SARAJEVO – Gli ultimi 10 giorni hanno visto sorgere in Bosnia Erzegovina la più importante manifestazione di protesta civile a partire dai tempi della formazione della Repubblica federale, nel 1995. È da oltre una settimana che le manifestazioni di dissenso – dopo aver preso il là nei principali centri ex industriali di Tuzla, Brčko, Bihać – interessano anche la capitale Sarajevo e cittadine periferiche come Zenica, Mostar, Kakanj, Sanski Most, Gračanica, Zavidovići, Bugojno e Orašje.
La mobilitazione è iniziata a Tuzla, nel nord-est del paese, dove mercoledì scorso oltre 500 operai hanno manifestato davanti al governo cantonale puntando il dito contro il processo di privatizzazione degli ex colossi industriali di proprietà statale che ha lasciato senza lavoro nè protezione oltre 10 mila lavoratori.

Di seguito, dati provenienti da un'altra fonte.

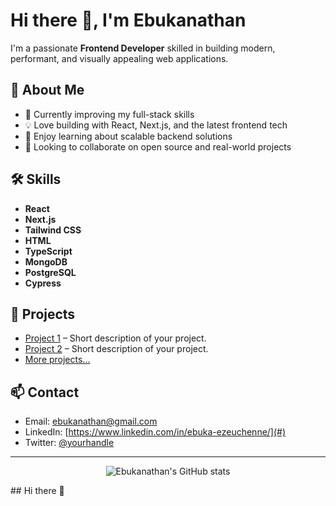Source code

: # Hi there 👋, I'm Ebukanathan

I'm a passionate **Frontend Developer** skilled in building modern, performant, and visually appealing web applications.

## 🚀 About Me

- 🌱 Currently improving my full-stack skills
- 💡 Love building with React, Next.js, and the latest frontend tech
- 🧠 Enjoy learning about scalable backend solutions
- 👯 Looking to collaborate on open source and real-world projects

## 🛠️ Skills

- **React**
- **Next.js**
- **Tailwind CSS**
- **HTML**
- **TypeScript**
- **MongoDB**
- **PostgreSQL**
- **Cypress**

## 📂 Projects

- [Project 1](#) – Short description of your project.
- [Project 2](#) – Short description of your project.
- [More projects...](#)

## 📫 Contact

- Email: [ebukanathan@gmail.com](mailto:your.email@example.com)
- LinkedIn: [https://www.linkedin.com/in/ebuka-ezeuchenne/](#)
- Twitter: [@yourhandle](#)

---

<p align="center">
  <img src="https://github-readme-stats.vercel.app/api?username=ebukanathan&show_icons=true&theme=radical" alt="Ebukanathan's GitHub stats" />
</p>## Hi there 👋

<!--
**ebukanathan/ebukanathan** is a ✨ _special_ ✨ repository because its `README.md` (this file) appears on your GitHub profile.

Here are some ideas to get you started:

- 🔭 I’m currently working on ...
- 🌱 I’m currently learning ...
- 👯 I’m looking to collaborate on ...
- 🤔 I’m looking for help with ...
- 💬 Ask me about ...
- 📫 How to reach me: ...
- 😄 Pronouns: ...
- ⚡ Fun fact: ...
-->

La protesta, che chiedeva al governo cantonale misure urgenti per far valere i diritti contrattuali o almeno di pilotare la bancarotta delle aziende in modo da ottenere i sussidi di disoccupazione e recuperare le spese di previdenza sociale, è rapidamente montata. Il giorno seguente i partecipanti sono diventati alcune migliaia e davanti al rifiuto delle autorità di dialogare, la mobilitazione è sfociata in scontri con la polizia e nell’incendio della stessa sede del governo cantonale.
A due giorni di distanza, la protesta si è diffusa anche nella capitale Sarajevo, dove non ci sono grandi poli industriali in declino ma la disoccupazione – come nel resto del paese – raggiunge il 30%. Qui, come negli altri centri urbani, la manifestazione ha avuto un carattere spontaneo, è stata priva di affiliazioni partitiche e non è stata supportata dai sindacati nè caratterizzata da richiami etnici o nazionalisti.
Disagi che vengono da lontano, dalla fine della guerra, anno 1995:
L’assetto istituzionale previsto dalla costituzione di Dayton, redatta in inglese e solo successivamente tradotta nelle lingue locali, avrebbe dovuto consentire l’avvio di una transizione. In 19 anni ogni tentativo di riforma è fallito; gli accordi hanno indubbiamente fatto deporre le armi, ma non hanno posto le basi di un’effettiva pacificazione, proiettando il paese in due decenni di un interminabile dopoguerra.
Oggi, l’errore principale sarebbe propio quello di ricollegare le proteste di questi giorni alla guerra, per via di risentimenti etnici o di frizioni nazionaliste. Al contrario, non sono queste le ragioni della mobilitazione. Le piazze sono mosse dal sentimento spontaneo di discredito dell’intera classe politica – della quale chiedono le dimissioni, rifiutando di sottostare al divide et impera su base etno-nazionale che nelle repubbliche ex jugoslave (e soprattutto in Bosnia Erzegovina) ha permesso alle élite di mantenere indisturbata il potere.